Wherever the word "frac" occurs in the lines below, copy the whole line.

Saved data entries
○ ○ ○ ○ ○ ○ ○
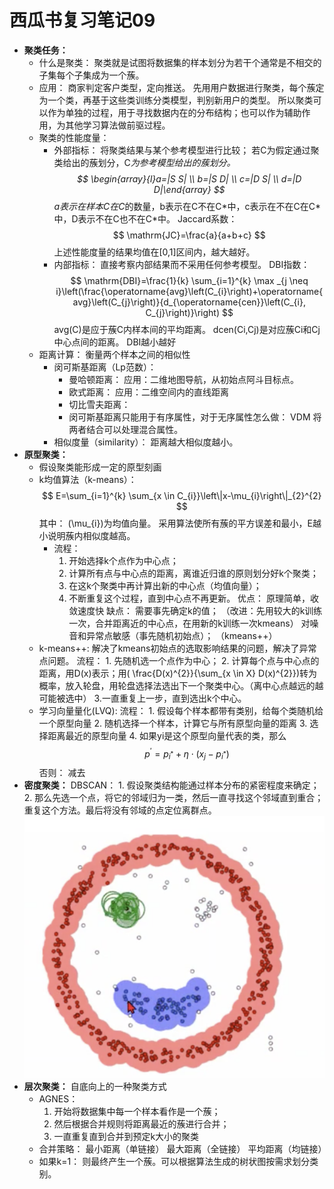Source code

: # 西瓜书复习笔记09
- **聚类任务：**
    - 什么是聚类：
        聚类就是试图将数据集的样本划分为若干个通常是不相交的子集每个子集成为一个蔟。
    - 应用：
        商家判定客户类型，定向推送。
        先用用户数据进行聚类，每个蔟定为一个类，再基于这些类训练分类模型，判别新用户的类型。
        所以聚类可以作为单独的过程，用于寻找数据内在的分布结构；也可以作为辅助作用，为其他学习算法做前驱过程。
    - 聚类的性能度量：
        - 外部指标：
            将聚类结果与某个参考模型进行比较；
            若C为假定通过聚类给出的蔟划分，C*为参考模型给出的蔟划分。
            $$ \begin{array}{l}a=|S S| \\ b=|S D| \\ c=|D S| \\ d=|D D|\end{array} $$
            a表示在样本C在C*的数量，b表示在C不在C\*中，c表示在不在C在C\*中，D表示不在C也不在C\*中。
            Jaccard系数：
            $$ \mathrm{JC}=\frac{a}{a+b+c} $$
            上述性能度量的结果均值在[0,1]区间内，越大越好。
        - 内部指标：
            直接考察内部结果而不采用任何参考模型。
            DBI指数：
            $$ \mathrm{DBI}=\frac{1}{k} \sum_{i=1}^{k} \max _{j \neq i}\left(\frac{\operatorname{avg}\left(C_{i}\right)+\operatorname{avg}\left(C_{j}\right)}{d_{\operatorname{cen}}\left(C_{i}, C_{j}\right)}\right) $$
            avg(C)是应于蔟C内样本间的平均距离。
            dcen(Ci,Cj)是对应蔟Ci和Cj中心点间的距离。
            DBI越小越好
    - 距离计算：
        衡量两个样本之间的相似性
        - 闵可斯基距离（Lp范数）：
            - 曼哈顿距离：
            应用：二维地图导航，从初始点阿斗目标点。
            - 欧式距离：
            应用：二维空间内的直线距离
            - 切比雪夫距离：
            - 闵可斯基距离只能用于有序属性，对于无序属性怎么做：
                VDM
                将两者结合可以处理混合属性。
        - 相似度量（similarity）：
            距离越大相似度越小。
- **原型聚类：**
    - 假设聚类能形成一定的原型刻画
    - k均值算法（k-means）：
            $$ E=\sum_{i=1}^{k} \sum_{x \in C_{i}}\left\|x-\mu_{i}\right\|_{2}^{2} $$
        其中：
            \(\mu_{i}\)为均值向量。
        采用算法使所有蔟的平方误差和最小，E越小说明蔟内相似度越高。
        - 流程：
            1. 开始选择k个点作为中心点；
            2. 计算所有点与中心点的距离，离谁近归谁的原则划分好k个聚类；
            3. 在这k个聚类中再计算出新的中心点（均值向量）；
            4. 不断重复这个过程，直到中心点不再更新。
        优点：
            原理简单，收敛速度快
        缺点：
            需要事先确定k的值；
            （改进：先用较大的k训练一次，合并距离近的中心点，在用新的k训练一次kmeans）
            对噪音和异常点敏感（事先随机初始点）；
            （kmeans++）
    - k-means++:
        解决了kmeans初始点的选取影响结果的问题，解决了异常点问题。
        流程：
            1. 先随机选一个点作为中心；
            2. 计算每个点与中心点的距离，用D(x)表示；用\( \frac{D(x)^{2}}{\sum_{x \in X} D(x)^{2}}\)转为概率，放入轮盘，用轮盘选择法选出下一个聚类中心。（离中心点越远的越可能被选中）
            3.一直重复上一步，直到选出k个中心。
    - 学习向量量化(LVQ):
        流程：
            1. 假设每个样本都带有类别，给每个类随机给一个原型向量
            2. 随机选择一个样本，计算它与所有原型向量的距离
            3. 选择距离最近的原型向量
            4. 如果yi是这个原型向量代表的类，那么
                $$ \quad {p}^{\prime}=p_{i^{*}}+\eta \cdot\left(x_{j}-p_{i^{*}}\right) $$
                否则：
                    减去
- **密度聚类：**
    DBSCAN：
        1. 假设聚类结构能通过样本分布的紧密程度来确定；
        2. 那么先选一个点，将它的邻域归为一类，然后一直寻找这个邻域直到重合；
        重复这个方法。最后将没有邻域的点定位离群点。
    ![bp网络结构](img/09/DBSCAN.png)
- **层次聚类：**
    自底向上的一种聚类方式
    - AGNES：
        1. 开始将数据集中每一个样本看作是一个蔟；
        2. 然后根据合并规则将距离最近的蔟进行合并；
        3. 一直重复直到合并到预定k大小的聚类
    - 合并策略：
        最小距离（单链接）
        最大距离（全链接）
        平均距离（均链接）
    - 如果k=1：
        则最终产生一个蔟。可以根据算法生成的树状图按需求划分类别。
○ ○ ○ ○ ○ ○ ○
Task result
            $$ \mathrm{JC}=\frac{a}{a+b+c} $$
            $$ \mathrm{DBI}=\frac{1}{k} \sum_{i=1}^{k} \max _{j \neq i}\left(\frac{\operatorname{avg}\left(C_{i}\right)+\operatorname{avg}\left(C_{j}\right)}{d_{\operatorname{cen}}\left(C_{i}, C_{j}\right)}\right) $$
            2. 计算每个点与中心点的距离，用D(x)表示；用\( \frac{D(x)^{2}}{\sum_{x \in X} D(x)^{2}}\)转为概率，放入轮盘，用轮盘选择法选出下一个聚类中心。（离中心点越远的越可能被选中）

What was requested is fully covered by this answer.